Would you filter these records and copy every line that has the word "begin"?

[Stored data entries]

______

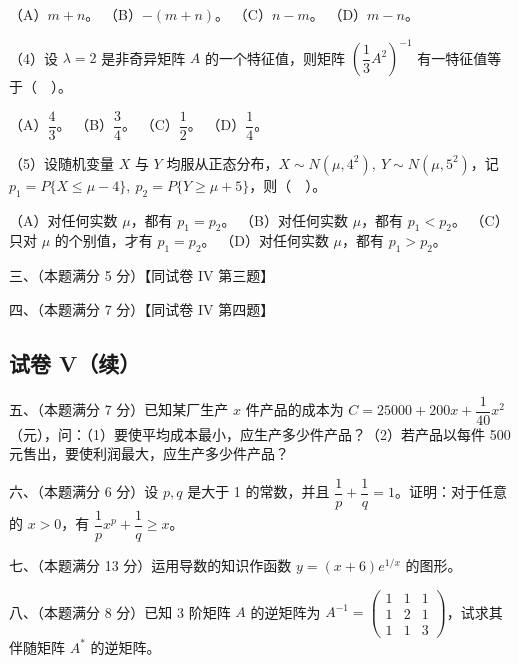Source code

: \documentclass[UTF8,12pt]{ctexart}
\begin{document}
（A）\(\displaystyle m+n\)。 （B）\(\displaystyle -(m+n)\)。 （C）\(\displaystyle n-m\)。 （D）\(\displaystyle m-n\)。


（4）设 \(\displaystyle \lambda=2\) 是非奇异矩阵 \(\displaystyle A\) 的一个特征值，则矩阵 \(\displaystyle \left(\dfrac{\displaystyle 1}{\displaystyle 3} A^2\right)^{-1}\) 有一特征值等于（　）。


（A）\(\displaystyle \dfrac{\displaystyle 4}{\displaystyle 3}\)。 （B）\(\displaystyle \dfrac{\displaystyle 3}{\displaystyle 4}\)。 （C）\(\displaystyle \dfrac{\displaystyle 1}{\displaystyle 2}\)。 （D）\(\displaystyle \dfrac{\displaystyle 1}{\displaystyle 4}\)。


（5）设随机变量 \(\displaystyle X\) 与 \(\displaystyle Y\) 均服从正态分布，\(\displaystyle X\sim N(\mu,\allowbreak 4^2),\allowbreak \ Y\sim N(\mu,\allowbreak 5^2)\)，记 \(\displaystyle p_1=P\{X\leq\mu-4\},\allowbreak \ p_2=P\{Y\geq\mu+5\}\)，则（　）。


（A）对任何实数 \(\displaystyle \mu\)，都有 \(\displaystyle p_1=p_2\)。 （B）对任何实数 \(\displaystyle \mu\)，都有 \(\displaystyle p_1<p_2\)。 （C）只对 \(\displaystyle \mu\) 的个别值，才有 \(\displaystyle p_1=p_2\)。 （D）对任何实数 \(\displaystyle \mu\)，都有 \(\displaystyle p_1>p_2\)。


三、（本题满分 5 分）【同试卷 IV 第三题】


四、（本题满分 7 分）【同试卷 IV 第四题】


\subsection*{试卷 V（续）}

五、（本题满分 7 分）已知某厂生产 \(\displaystyle x\) 件产品的成本为 \(\displaystyle C=25000+200x+\dfrac{\displaystyle 1}{\displaystyle 40}x^2\)（元），问：（1）要使平均成本最小，应生产多少件产品？（2）若产品以每件 500 元售出，要使利润最大，应生产多少件产品？


六、（本题满分 6 分）设 \(\displaystyle p,\allowbreak q\) 是大于 1 的常数，并且 \(\displaystyle \dfrac{\displaystyle 1}{\displaystyle p}+\dfrac{\displaystyle 1}{\displaystyle q}=1\)。证明：对于任意的 \(\displaystyle x>0\)，有 \(\displaystyle \dfrac{\displaystyle 1}{\displaystyle p} x^p+\dfrac{\displaystyle 1}{\displaystyle q}\geq x\)。


七、（本题满分 13 分）运用导数的知识作函数 \(\displaystyle y=(x+6)e^{1/x}\) 的图形。


八、（本题满分 8 分）已知 3 阶矩阵 \(\displaystyle A\) 的逆矩阵为 \(\displaystyle A^{-1}=\begin{pmatrix}1&1&1\\1&2&1\\1&1&3\end{pmatrix}\)，试求其伴随矩阵 \(\displaystyle A^*\) 的逆矩阵。
\end{document}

______

**Output for this task**
\begin{document}
八、（本题满分 8 分）已知 3 阶矩阵 \(\displaystyle A\) 的逆矩阵为 \(\displaystyle A^{-1}=\begin{pmatrix}1&1&1\\1&2&1\\1&1&3\end{pmatrix}\)，试求其伴随矩阵 \(\displaystyle A^*\) 的逆矩阵。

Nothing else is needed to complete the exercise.